Now we have a novel based on these adventures, Iliya Troyanov’s The Collector of Worlds, which has, appropriately enough given its subject's linguistic felicity, been translated into twenty languages (including Arabic and Chinese). It has finally made it into English thanks to the labours of translator William Hobson, who has brought Troyanov’s story about the enigmatic nineteenth-century polymath sparklingly to life.
Troyanov himself has been no slouch when it comes to travel. He was born in Bulgaria, but was taken to West Germany by his family when they fled communism. Subsequenly he lived in Kenya, India and South Africa. When I asked him whether his travels had given him any insight into Burton’s wanderlust, he replied, ‘Well, the readers will have to be the judges of that. But it certainly helped to have grown up with four languages in Kenya, as a refugee from Communist Bulgaria.’
It took seven years for Troyanov to write The Collector of Worlds and involved ‘numerous people across three continents’. Much of this time – five years’ worth – was spent researching Burton’s life, ‘especially regarding the regions and cultures and religions he interacted with.’
‘During the research’ he says, ‘I took notes, filling dozens of notebooks full of impressions, conversations and all sorts of information, from philosophical insights to weird paraphernalia. Then I lived and wrote like a monk (in Cape Town) for two years, day in day out, amalgamating the diversities.’
So what, in the end, was Troyanov’s view of Burton? He puts it succinctly: ‘Much of the best, some of the worst, always on the edge and never a safe bet.’
The success of the book across Europe and the world has been gratifying for its author. ‘I am,’ he says, ‘very fortunate that there are 20 translations and each one of them is an avatar of my novel, so – having no ambition of being cloned into another language – I am quite happy to marvel at the new lives of this story, here there and nearly everywhere.’
The English translation has come relatively late in the book’s publishing history. Does Troyanov have an opinion about why British readers seem to be reluctant to try books that were originally written in other languages? He gives two answers. ‘The polite answer would be: as with the cuisine it takes time to discover and cherish the marvels of the diverse. And the impolite: a postcolonial mindset that still harbours illusions of grandeur and superiority. But then again, without the imported literatures within the English language, there wouldn’t be that much of a British literature to talk about. Forgive me, AL Kennedy!’

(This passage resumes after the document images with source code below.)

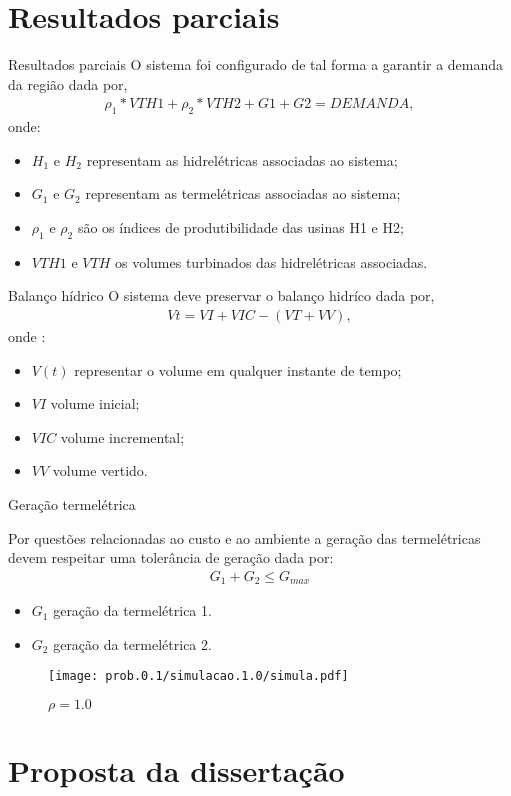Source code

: \documentclass[12pt]{beamer}
\begin{document}
\section{Resultados parciais}
\begin{frame}{Resultados parciais}
O sistema foi configurado de tal forma a garantir a demanda da regi\~ao dada por,
\begin{align*}
{\rho}_1*VTH1 + {\rho}_2*VTH2 + G1 + G2 = DEMANDA,
\end{align*}
onde:
\begin{itemize}
	\item $H_1$ e $H_2$ representam as hidrel\'etricas associadas ao sistema;
	\item $G_1$ e $G_2$ representam as termel\'etricas associadas ao sistema;
	\item $\rho_1$ e $\rho_2$ s\~ao os \'indices de produtibilidade das usinas H1 e H2;
	\item $VTH1$ e $VTH$  os volumes turbinados das hidrel\'etricas associadas.
\end{itemize}
\end{frame}
\begin{frame}{Balan\c co h\'idrico}
O sistema deve preservar o balan\c co hidr\'ico dada por,
{\setlength{\belowdisplayskip}{-4pt}
\begin{align*}
  \displaystyle Vt = VI + VIC - \left( VT + VV \right), 
\end{align*}}
onde : 
\begin{itemize}
	\item $V(t)$ representar o volume em qualquer instante de tempo;
	\item $VI$  volume inicial;
	\item $VIC$ volume incremental;
	\item $VV$ volume vertido.
\end{itemize}
\end{frame}
\begin{frame}{Gera\c c\~ao termel\'etrica}
\begin{justify}	
Por quest\~oes relacionadas ao custo e ao ambiente a gera\c c\~ao das termel\'etricas devem respeitar uma toler\^ancia de
gera\c c\~ao dada por:
\begin{align*}
	G_1 + G_2 \leq G_{max}
\end{align*}
\begin{itemize}
	\item $G_1$ gera\c c\~ao da termel\'etrica 1.
	\item $G_2$ gera\c c\~ao da termel\'etrica 2.
\end{itemize}
\end{justify}	
\end{frame}

\begin{frame}
\begin{figure}[!ht]
	\centering
		\texttt{[image: prob.0.1/simulacao.1.0/simula.pdf]}
	\begin{center}	
		$\rho = 1.0$
	\end{center}
\end{figure}
\end{frame}

\section{Proposta da disserta\c c\~ao}

\begin{frame}
\end{frame}
\end{document}
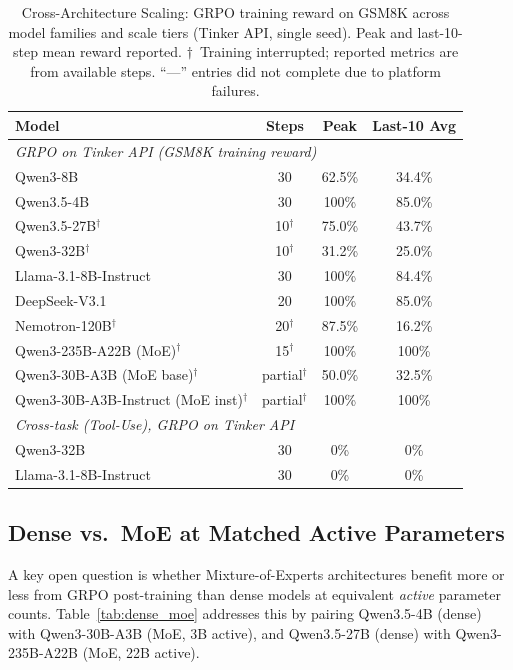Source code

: \documentclass{article}
\begin{document}
\begin{table}[htbp]
\centering
\caption{Cross-Architecture Scaling: GRPO training reward on GSM8K across model families
and scale tiers (Tinker API, single seed). Peak and last-10-step mean reward reported.
$\dagger$~Training interrupted; reported metrics are from available steps.
``---'' entries did not complete due to platform failures.}
\label{tab:cross_arch_scaling}
\begin{tabular}{lccc}
\toprule
\textbf{Model} & \textbf{Steps} & \textbf{Peak} & \textbf{Last-10 Avg} \\
\midrule
\multicolumn{4}{l}{\textit{GRPO on Tinker API (GSM8K training reward)}} \\
\midrule
Qwen3-8B & 30 & 62.5\% & 34.4\% \\
Qwen3.5-4B & 30 & 100\% & 85.0\% \\
Qwen3.5-27B$^\dagger$ & 10$^\dagger$ & 75.0\% & 43.7\% \\
Qwen3-32B$^\dagger$ & 10$^\dagger$ & 31.2\% & 25.0\% \\
Llama-3.1-8B-Instruct & 30 & 100\% & 84.4\% \\
DeepSeek-V3.1 & 20 & 100\% & 85.0\% \\
Nemotron-120B$^\dagger$ & 20$^\dagger$ & 87.5\% & 16.2\% \\
Qwen3-235B-A22B (MoE)$^\dagger$ & 15$^\dagger$ & 100\% & 100\% \\
Qwen3-30B-A3B (MoE base)$^\dagger$ & partial$^\dagger$ & 50.0\% & 32.5\% \\
Qwen3-30B-A3B-Instruct (MoE inst)$^\dagger$ & partial$^\dagger$ & 100\% & 100\% \\
\midrule
\multicolumn{4}{l}{\textit{Cross-task (Tool-Use), GRPO on Tinker API}} \\
\midrule
Qwen3-32B & 30 & 0\% & 0\% \\
Llama-3.1-8B-Instruct & 30 & 0\% & 0\% \\
\bottomrule
\end{tabular}
\end{table}


\subsection{Dense vs.~MoE at Matched Active Parameters}
\label{sec:dense_moe}

A key open question is whether Mixture-of-Experts architectures benefit
more or less from GRPO post-training than dense models at equivalent
\emph{active} parameter counts. Table~\ref{tab:dense_moe} addresses this
by pairing Qwen3.5-4B (dense) with Qwen3-30B-A3B (MoE, 3B active),
and Qwen3.5-27B (dense) with Qwen3-235B-A22B (MoE, 22B active).
\end{document}

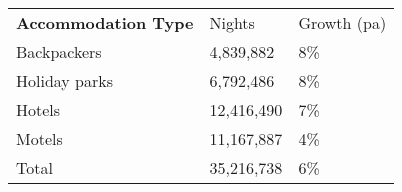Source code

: \begin{tabular}[t]{p{4.8cm}>{\hfill}p{1.3cm}>{\hfill}p{1.4cm}}
 \textbf{Accommodation Type} & Nights & Growth (pa) \\ 
 Backpackers &  4,839,882 & 8\% \\ 
  Holiday parks &  6,792,486 & 8\% \\ 
  Hotels & 12,416,490 & 7\% \\ 
  Motels & 11,167,887 & 4\% \\ 
  Total & 35,216,738 & 6\% \\ 
  \end{tabular}
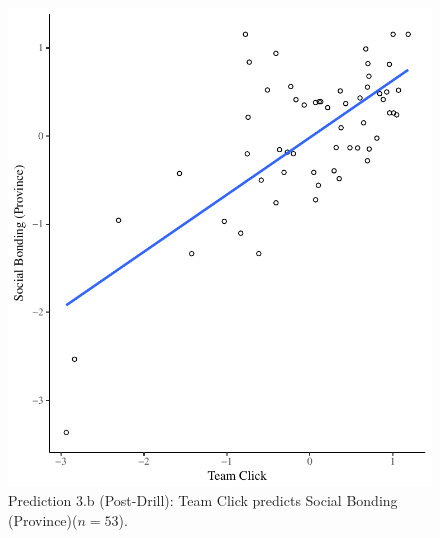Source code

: \begin{CJK}{UTF8}{gbsn}











\begin{figure}
  \centering
    \includegraphics[width=0.5\linewidth,keepaspectratio] {images/groupClickTeamBondScatter}
    \caption{Prediction 3.b (Post-Drill): Team Click predicts Social Bonding (Province)($n = 53$).}
      \label{fig:groupClickTeamBondScatter}
\end{figure}




\end{CJK}

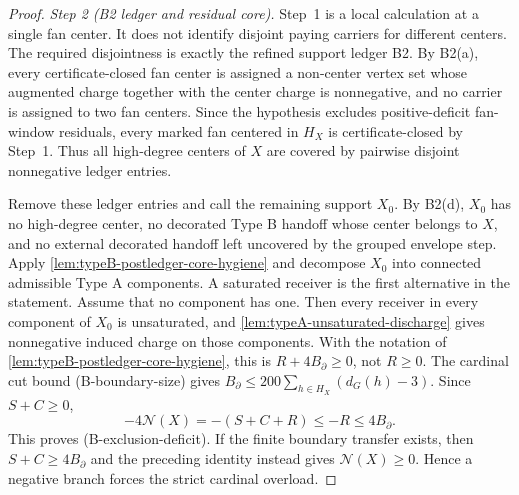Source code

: \documentclass[11pt]{article}
\newtheorem{remark}[theorem]{Remark}
\newcommand{\No}{\mathcal N}
\begin{document}
\begin{proof}
\emph{Step 2 (B2 ledger and residual core).}  Step~1 is a local calculation at a
single fan center.  It does not identify disjoint paying carriers for different
centers.  The required disjointness is exactly the refined support ledger B2.  By
B2(a), every certificate-closed fan center is assigned a non-center vertex set
whose augmented charge together with the center charge is nonnegative, and no
carrier is assigned to two fan centers.
Since the hypothesis excludes positive-deficit fan-window residuals, every
marked fan centered in $H_X$ is certificate-closed by Step~1.  Thus all
high-degree centers of $X$ are covered by pairwise disjoint nonnegative ledger
entries.

Remove these ledger entries and call the remaining support $X_0$.  By B2(d),
$X_0$ has no high-degree center, no decorated Type B handoff whose center
belongs to \(X\), and no external decorated handoff left uncovered by the
grouped envelope step.  Apply \cref{lem:typeB-postledger-core-hygiene} and
decompose \(X_0\) into connected admissible Type A components.  A saturated
receiver is the first alternative in the statement.  Assume that no component
has one.  Then every receiver in every component of \(X_0\) is unsaturated, and
\cref{lem:typeA-unsaturated-discharge} gives nonnegative induced charge on
those components.  With the notation of
\cref{lem:typeB-postledger-core-hygiene}, this is \(R+4B_\partial\ge0\), not
\(R\ge0\).  The cardinal cut bound \textup{(B-boundary-size)} gives
\(B_\partial\le200\sum_{h\in H_X}(d_G(h)-3)\).  Since \(S+C\ge0\),
\[
-4\No(X)=-(S+C+R)\le-R\le4B_\partial.
\]
This proves \textup{(B-exclusion-deficit)}.  If the finite boundary transfer
exists, then \(S+C\ge4B_\partial\) and the preceding identity instead gives
\(\No(X)\ge0\).  Hence a negative branch forces the strict cardinal overload.
\end{proof}

\end{document}
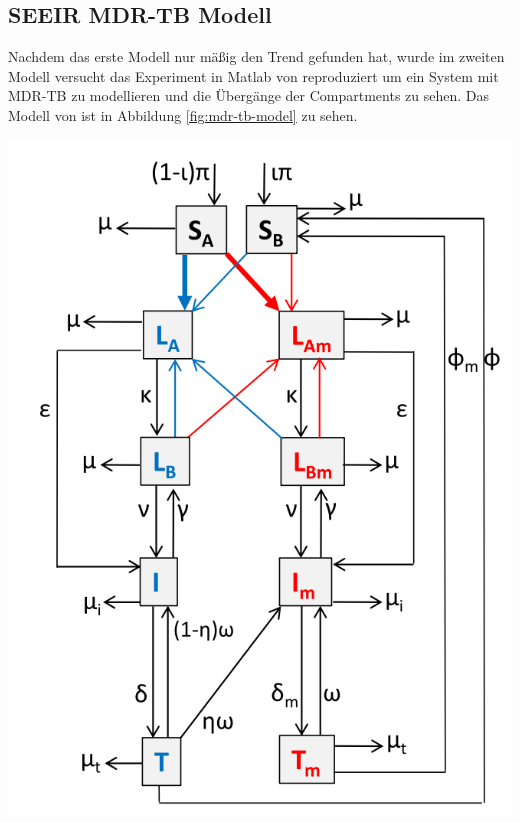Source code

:\documentclass[paper=a4, fontsize=11pt, ngerman, abstract=on]{scrartcl}
\numberwithin{equation}{section} %
\numberwithin{figure}{section} %
\numberwithin{table}{section} %
\begin{document}
\subsection{SEEIR MDR-TB Modell}

Nachdem das erste Modell nur mäßig den Trend gefunden hat, wurde im zweiten Modell versucht das Experiment in Matlab von \cite{Trauer2014} reproduziert um ein System mit MDR-TB zu modellieren und die Übergänge der Compartments zu sehen. Das Modell von \cite{Trauer2014} ist in Abbildung \ref{fig:mdr-tb-model} zu sehen.

\begin{minipage}{0.4\linewidth}
  \includegraphics[width=\linewidth]{images/mdr_tb_model}
  \label{fig:mdr-tb-model}
\end{minipage}\hfill
\end{document}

I ask him to name a few writers whose work you admire but who aren’t published in the UK – or aren’t well-known enough. ‘According to me, the greatest living author is Antonio Lobo Antunes, a Portuguese maestro extraordinaire. His novel Knowledge of Hell has recently been published by Dalkey Archive Press and has,' he adds sarcastically, 'risen in the Amazon sales ranking all the way to 964,021. Evidently, English readers are already familiar with hell.’
That’s probably true, but we should also make sure that we familiarise ourselves with Troyanov’s exuberant and thoughtful novel. There’s plenty more to come from him as well: ‘A novel about a glacierologist, a novel about an anarchist and an apparatchik in Communist Bulgaria and a play called Renaissance Timbouctou.’ This is further proof, if any were needed, that one thing Iliya Troyanov is certainly not short of is ideas.